*** Opening EXCERPTED RECORDS ***

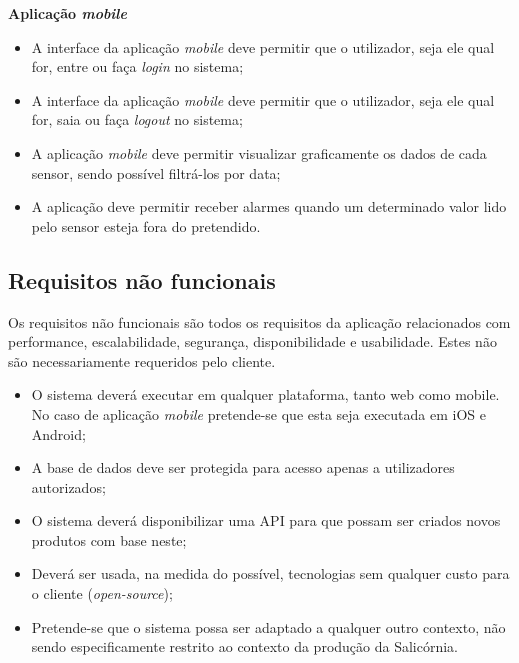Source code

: \textbf{Aplicação \textit{mobile}}



\begin{itemize}
	\item A interface da aplicação \textit{mobile} deve permitir que o utilizador, seja ele qual for, entre ou faça \textit{login} no sistema; 
	
	\item A interface da aplicação \textit{mobile} deve permitir que o utilizador, seja ele qual for, saia ou faça \textit{logout} no sistema;
	
	
	\item A aplicação \textit{mobile} deve permitir visualizar graficamente os dados de cada sensor, sendo possível filtrá-los por data;
	
	\item  A aplicação deve permitir receber alarmes quando um determinado valor lido pelo sensor esteja fora do pretendido.
	
	
\end{itemize}



\subsection{Requisitos não funcionais}


Os requisitos não funcionais são todos os requisitos da aplicação relacionados com performance, escalabilidade, segurança, disponibilidade e usabilidade. Estes não são necessariamente requeridos pelo cliente. 


\begin{itemize}
	\item O sistema deverá executar em qualquer plataforma, tanto web como mobile. No caso de aplicação \textit{mobile} pretende-se que esta seja executada em iOS e Android;  
	
	
	\item A base de dados deve ser protegida para acesso apenas a utilizadores autorizados; 
	
	
	\item O sistema deverá disponibilizar uma \ac{API} para que possam ser criados novos produtos com base neste;  
	
	\item Deverá ser usada, na medida do possível, tecnologias sem qualquer custo para o cliente (\textit{open-source}); 
	
	\item Pretende-se que o sistema possa ser adaptado a qualquer outro contexto, não sendo especificamente restrito ao contexto da produção da Salicórnia.  
	
\end{itemize}



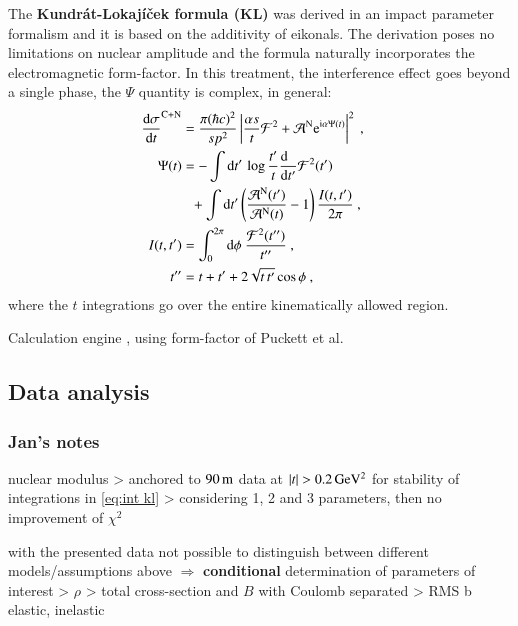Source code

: The {\bf Kundr\' at-Lokaj\' i\v cek formula (KL)} \cite{kl94} was derived in an impact parameter formalism and it is based on the additivity of eikonals. The derivation poses no limitations on nuclear amplitude and the formula naturally incorporates the electromagnetic form-factor. In this treatment, the interference effect goes beyond a single phase, the $\Psi$ quantity is complex, in general:
\begin{equation}
\label{eq:int kl}
	\begin{aligned}
		{\d\sigma\over \d t}^{\rm C+N} &= {\pi (\hbar c)^2 \over s p^2} \left | {\alpha s\over t} {\cal F}^2 + {\cal A}^{\rm N} \e^{\I\alpha \Psi(t)} \right |^2\ ,\cr
		\Psi(t) &= 
			- \int \d t'\, \log {t'\over t} {\d\phantom{t'}\over \d t'} {\cal F}^2(t') \cr
		&\phantom{=} + \int \d t' \left( {{\cal A}^{\rm N}(t') \over {\cal A}^{\rm N}(t)} - 1 \right) { I(t, t')\over 2\pi }
			\ ,\cr
		I(t, t') &= \int_0^{2\pi} \d\phi\ {{\cal F}^2(t'')\over t''}\ , \cr
		t'' &= t + t' + 2\sqrt{t\, t'} \cos\phi\ ,\cr
	\end{aligned}
\end{equation}
where the $t$ integrations go over the entire kinematically allowed region.

Calculation engine \cite{elegent}, using form-factor of Puckett et al.~\cite{puckett10}

\subsection{Data analysis}
\label{sec:cni_anal}

\subsubsection{Jan's notes}

\> nuclear modulus
\>> anchored to $90\,{\rm m}$ data at $|t| > 0.2\,{\rm GeV^2}$ for stability of integrations in \ref{eq:int kl}
\>> considering 1, 2 and 3 parameters, then no improvement of $\chi^2$

\> with the presented data not possible to distinguish between different models/assumptions above $\Rightarrow$ {\bf conditional} determination of parameters of interest
\>> $\rho$
\>> total cross-section and $B$ with Coulomb separated
\>> RMS b elastic, inelastic


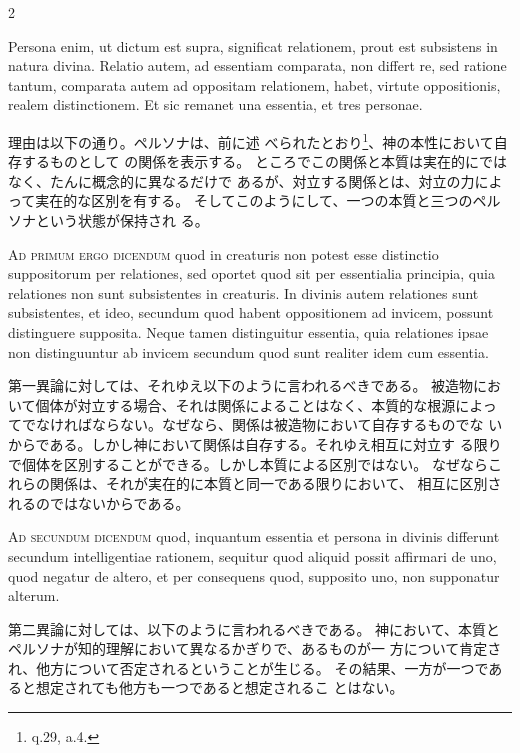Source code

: \documentclass[paper=a4paper,fontsize=10pt,jafontsize=9pt,titlepage]{jlreq}
\begin{document}
\begin{paracol}{2}
\switchcolumn*

Persona enim, ut dictum est supra, significat relationem,
prout est subsistens in natura divina. Relatio autem, ad essentiam
comparata, non differt re, sed ratione tantum, comparata autem ad
oppositam relationem, habet, virtute oppositionis, realem
distinctionem. Et sic remanet una essentia, et tres personae.

\switchcolumn

理由は以下の通り。ペルソナは、前に述
 べられたとおり\footnote{q.29, a.4.}、神の本性において自存するものとして
 の関係を表示する。
ところでこの関係と本質は実在的にではなく、たんに概念的に異なるだけで
 あるが、対立する関係とは、対立の力によって実在的な区別を有する。
そしてこのようにして、一つの本質と三つのペルソナという状態が保持され
 る。

\switchcolumn*

{\scshape Ad primum ergo dicendum} quod in creaturis non potest esse distinctio
suppositorum per relationes, sed oportet quod sit per essentialia
principia, quia relationes non sunt subsistentes in creaturis. In
divinis autem relationes sunt subsistentes, et ideo, secundum quod
habent oppositionem ad invicem, possunt distinguere supposita. Neque
tamen distinguitur essentia, quia relationes ipsae non distinguuntur ab
invicem secundum quod sunt realiter idem cum essentia.

\switchcolumn

第一異論に対しては、それゆえ以下のように言われるべきである。
被造物において個体が対立する場合、それは関係によることはなく、本質的な根源によっ
 てでなければならない。なぜなら、関係は被造物において自存するものでな
 いからである。しかし神において関係は自存する。それゆえ相互に対立す
 る限りで個体を区別することができる。しかし本質による区別ではない。
 なぜならこれらの関係は、それが実在的に本質と同一である限りにおいて、
 相互に区別されるのではないからである。

\switchcolumn*

{\scshape Ad secundum dicendum} quod, inquantum essentia et persona in divinis
differunt secundum intelligentiae rationem, sequitur quod aliquid possit
affirmari de uno, quod negatur de altero, et per consequens quod,
supposito uno, non supponatur alterum.

\switchcolumn

第二異論に対しては、以下のように言われるべきである。
神において、本質とペルソナが知的理解において異なるかぎりで、あるものが一
 方について肯定され、他方について否定されるということが生じる。
その結果、一方が一つであると想定されても他方も一つであると想定されるこ
 とはない。


\end{paracol}
\end{document}
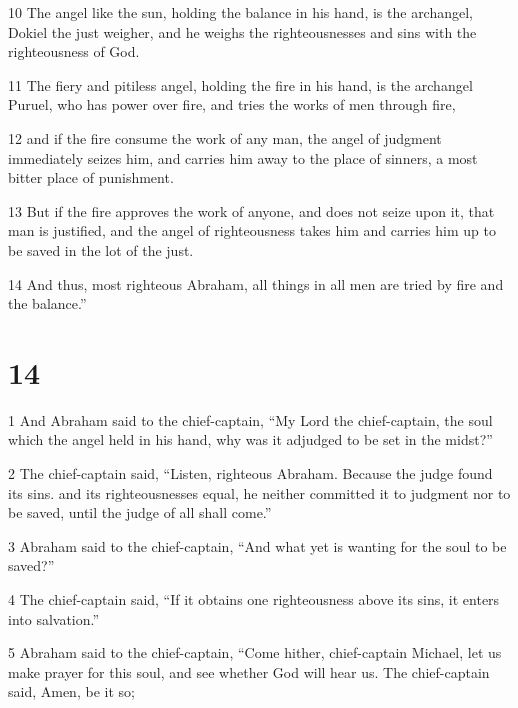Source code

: \par 10 The angel like the sun, holding the balance in his hand, is the archangel, Dokiel the just weigher, and he weighs the righteousnesses and sins with the righteousness of God. 

\par 11 The fiery and pitiless angel, holding the fire in his hand, is the archangel Puruel, who has power over fire, and tries the works of men through fire, 

\par 12 and if the fire consume the work of any man, the angel of judgment immediately seizes him, and carries him away to the place of sinners, a most bitter place of punishment. 

\par 13 But if the fire approves the work of anyone, and does not seize upon it, that man is justified, and the angel of righteousness takes him and carries him up to be saved in the lot of the just. 

\par 14 And thus, most righteous Abraham, all things in all men are tried by fire and the balance.”

\chapter{14}

\par 1 And Abraham said to the chief-captain, “My Lord the chief-captain, the soul which the angel held in his hand, why was it adjudged to be set in the midst?” 

\par 2 The chief-captain said, “Listen, righteous Abraham. Because the judge found its sins. and its righteousnesses equal, he neither committed it to judgment nor to be saved, until the judge of all shall come.” 

\par 3 Abraham said to the chief-captain, “And what yet is wanting for the soul to be saved?” 

\par 4 The chief-captain said, “If it obtains one righteousness above its sins, it enters into salvation.” 

\par 5 Abraham said to the chief-captain, “Come hither, chief-captain Michael, let us make prayer for this soul, and see whether God will hear us. The chief-captain said, Amen, be it so; 

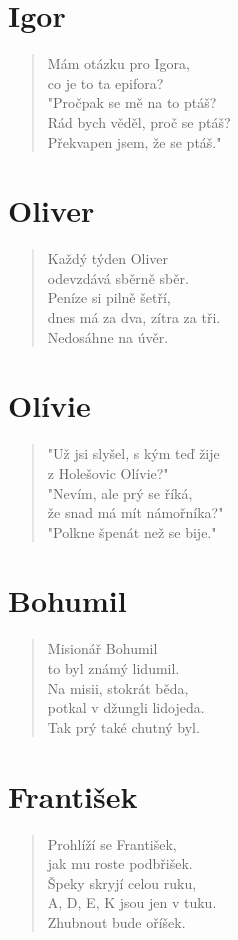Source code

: \section*{Igor}
\begin{verse}
Mám otázku pro Igora,\\
co je to ta epifora?\\
"Pročpak se mě na to ptáš?\\
Rád bych věděl, proč se ptáš?\\
Překvapen jsem, že se ptáš."
\end{verse}

\section*{Oliver}
\begin{verse}
Každý týden Oliver\\
odevzdává sběrně sběr.\\
Peníze si pilně šetří,\\
dnes má za dva, zítra za tři.\\
Nedosáhne na úvěr.
\end{verse}

\section*{Olívie}
\begin{verse}
"Už jsi slyšel, s kým teď žije\\
z Holešovic Olívie?"\\
"Nevím, ale prý se říká,\\
že snad má mít námořníka?"\\
"Polkne špenát než se bije."
\end{verse}

\section*{Bohumil}
\begin{verse}
Misionář Bohumil\\
to byl známý lidumil.\\
Na misii, stokrát běda,\\
potkal v džungli lidojeda.\\
Tak prý také chutný byl.
\end{verse}

\section*{František}
\begin{verse}
Prohlíží se František,\\
jak mu roste podbřišek.\\
Špeky skryjí celou ruku,\\
A, D, E, K jsou jen v tuku.\\
Zhubnout bude oříšek.
\end{verse}

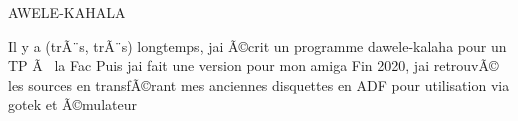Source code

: \label{index_md_README}%
%
 AWELE-\/\+KAHALA

Il y a (trÃ¨s, trÃ¨s) longtemps, j\textquotesingle{}ai Ã©crit un programme d\textquotesingle{}awele-\/kalaha pour un TP Ã~ la Fac Puis j\textquotesingle{}ai fait une version pour mon amiga Fin 2020, j\textquotesingle{}ai retrouvÃ© les sources en transfÃ©rant mes anciennes disquettes en ADF pour utilisation via gotek et Ã©mulateur 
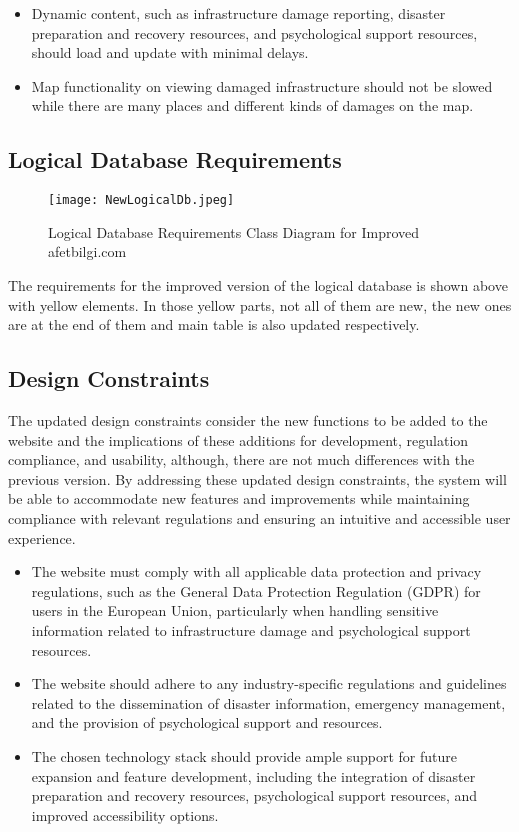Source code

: \documentclass[11pt,a4paper]{article}
\begin{document}
\begin{itemize}
    \item Dynamic content, such as infrastructure damage reporting, disaster preparation and recovery resources, and psychological support resources, should load and update with minimal delays.
    \item Map functionality on viewing damaged infrastructure should not be slowed while there are many places and different kinds of damages on the map.
\end{itemize}

\newpage

\subsection{Logical Database Requirements}

\begin{figure}[H]
    \centering
    \texttt{[image: NewLogicalDb.jpeg]}
    \caption{Logical Database Requirements Class Diagram for Improved afetbilgi.com}
    \label{Logical Database Requirements Class Diagram for Improved afetbilgi.com}
\end{figure}

The requirements for the improved version of the logical database is shown above with yellow elements. In those yellow parts, not all of them are new, the new ones are at the end of them and main table is also updated respectively.

\newpage    

\subsection{Design Constraints}
The updated design constraints consider the new functions to be added to the website and the implications of these additions for development, regulation compliance, and usability, although, there are not much differences with the previous version. By addressing these updated design constraints, the system will be able to accommodate new features and improvements while maintaining compliance with relevant regulations and ensuring an intuitive and accessible user experience.

\begin{itemize}
    \item The website must comply with all applicable data protection and privacy regulations, such as the General Data Protection Regulation (GDPR) for users in the European Union, particularly when handling sensitive information related to infrastructure damage and psychological support resources.
    \item The website should adhere to any industry-specific regulations and guidelines related to the dissemination of disaster information, emergency management, and the provision of psychological support and resources.
    \item The chosen technology stack should provide ample support for future expansion and feature development, including the integration of disaster preparation and recovery resources, psychological support resources, and improved accessibility options.
\end{itemize}
\end{document}
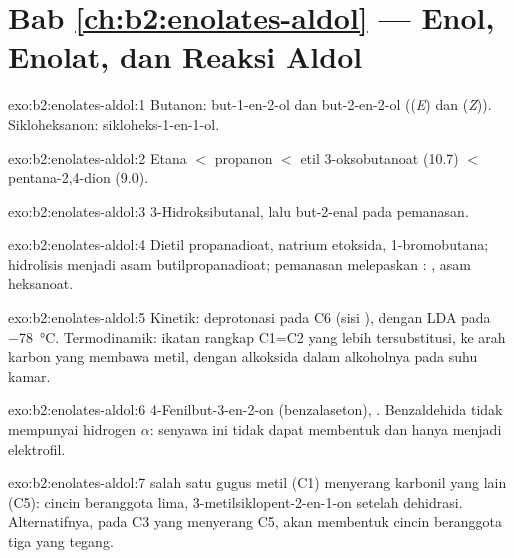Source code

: \section*{Bab \ref{ch:b2:enolates-aldol} --- Enol, Enolat, dan Reaksi Aldol}

\begin{solution}{exo:b2:enolates-aldol:1}
Butanon: but-1-en-2-ol  dan but-2-en-2-ol  ((\textit{E}) dan
(\textit{Z})). Sikloheksanon: sikloheks-1-en-1-ol.
\end{solution}

\begin{solution}{exo:b2:enolates-aldol:2}
Etana $<$ propanon $<$ etil 3-oksobutanoat (10.7) $<$ pentana-2,4-dion (9.0).
\end{solution}

\begin{solution}{exo:b2:enolates-aldol:3}
3-Hidroksibutanal, lalu but-2-enal pada pemanasan.
\end{solution}

\begin{solution}{exo:b2:enolates-aldol:4}
Dietil propanadioat, natrium etoksida, 1-bromobutana; hidrolisis menjadi
asam butilpropanadioat; pemanasan melepaskan :
, asam heksanoat.
\end{solution}

\begin{solution}{exo:b2:enolates-aldol:5}
Kinetik: deprotonasi pada C6 (sisi ), dengan LDA pada \qty{-78}{\degreeCelsius}. Termodinamik:
ikatan rangkap C1=C2 yang lebih tersubstitusi, ke arah karbon yang membawa
metil, dengan alkoksida dalam alkoholnya pada suhu kamar.
\end{solution}

\begin{solution}{exo:b2:enolates-aldol:6}
4-Fenilbut-3-en-2-on (benzalaseton), . Benzaldehida tidak
mempunyai hidrogen $\alpha$: senyawa ini tidak dapat membentuk  dan
hanya menjadi elektrofil.
\end{solution}

\begin{solution}{exo:b2:enolates-aldol:7}
 salah satu gugus metil (C1) menyerang karbonil yang lain (C5): cincin
beranggota lima, 3-metilsiklopent-2-en-1-on setelah dehidrasi. Alternatifnya,
 pada C3 yang menyerang C5, akan membentuk cincin beranggota tiga yang
tegang.
\end{solution}

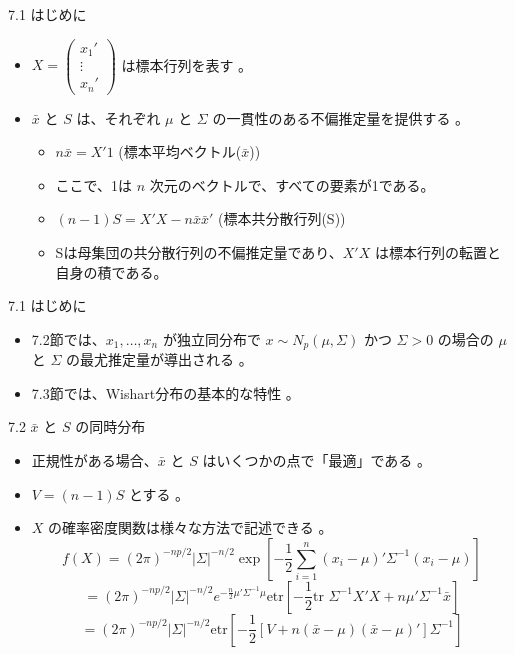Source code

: \documentclass[aspectratio=169]{beamer}
\begin{document}
\begin{frame}{7.1 はじめに}
\begin{itemize}
    \item $X=\begin{pmatrix}x_1' \\ \vdots \\ x_n'\end{pmatrix}$ は標本行列を表す 。
    \item $\bar{x}$ と $S$ は、それぞれ $\mu$ と $\Sigma$ の一貫性のある不偏推定量を提供する 。
    \begin{itemize}
        \item $n\bar{x}=X'1$ (標本平均ベクトル($\bar{x}$))
        \item ここで、1は $n$ 次元のベクトルで、すべての要素が1である。\\
        \item $(n-1)S=X'X-n\bar{x}\bar{x}'$ (標本共分散行列(S))
        \item Sは母集団の共分散行列の不偏推定量であり、$X'X$ は標本行列の転置と自身の積である。
    \end{itemize}

\end{itemize}
\end{frame}
\begin{frame}{7.1 はじめに}
\begin{itemize}
    \item 7.2節では、$x_1, \dots, x_n$ が独立同分布で $x \sim N_p(\mu, \Sigma)$ かつ $\Sigma>0$ の場合の $\mu$ と $\Sigma$ の最尤推定量が導出される 。
    \item 7.3節では、Wishart分布の基本的な特性 。
\end{itemize}
\end{frame}

\begin{frame}{7.2 $\bar{x}$ と $S$ の同時分布}
\begin{itemize}
    \item 正規性がある場合、$\bar{x}$ と $S$ はいくつかの点で「最適」である 。
    \item $V=(n-1)S$ とする 。
    \item $X$ の確率密度関数は様々な方法で記述できる 。
    \begin{equation*}
    f(X) = (2\pi)^{-np/2} |\Sigma|^{-n/2} \exp\left[-\frac{1}{2} \sum_{i=1}^{n} (x_i - \mu)' \Sigma^{-1} (x_i - \mu)\right] \tag{7.1}
    \end{equation*}
    \begin{equation*}
    = (2\pi)^{-np/2} |\Sigma|^{-n/2} e^{-\frac{n}{2}\mu'\Sigma^{-1}\mu} \text{etr}\left[-\frac{1}{2}\text{tr }\Sigma^{-1}X'X + n\mu'\Sigma^{-1}\bar{x}\right] 
    \end{equation*}
    \begin{equation*}
    = (2\pi)^{-np/2} |\Sigma|^{-n/2} \text{etr}\left[-\frac{1}{2}[V + n(\bar{x} - \mu)(\bar{x} - \mu)']\Sigma^{-1}\right] 
    \end{equation*}
\end{itemize}
\end{frame}
\end{document}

*** Closing EXCERPTED RECORDS ***

> _REQUIRED WORK_
Within the records above, count the lines that contain "relationem" and give the number with nothing added.

> _EXERCISE SOLUTION_
2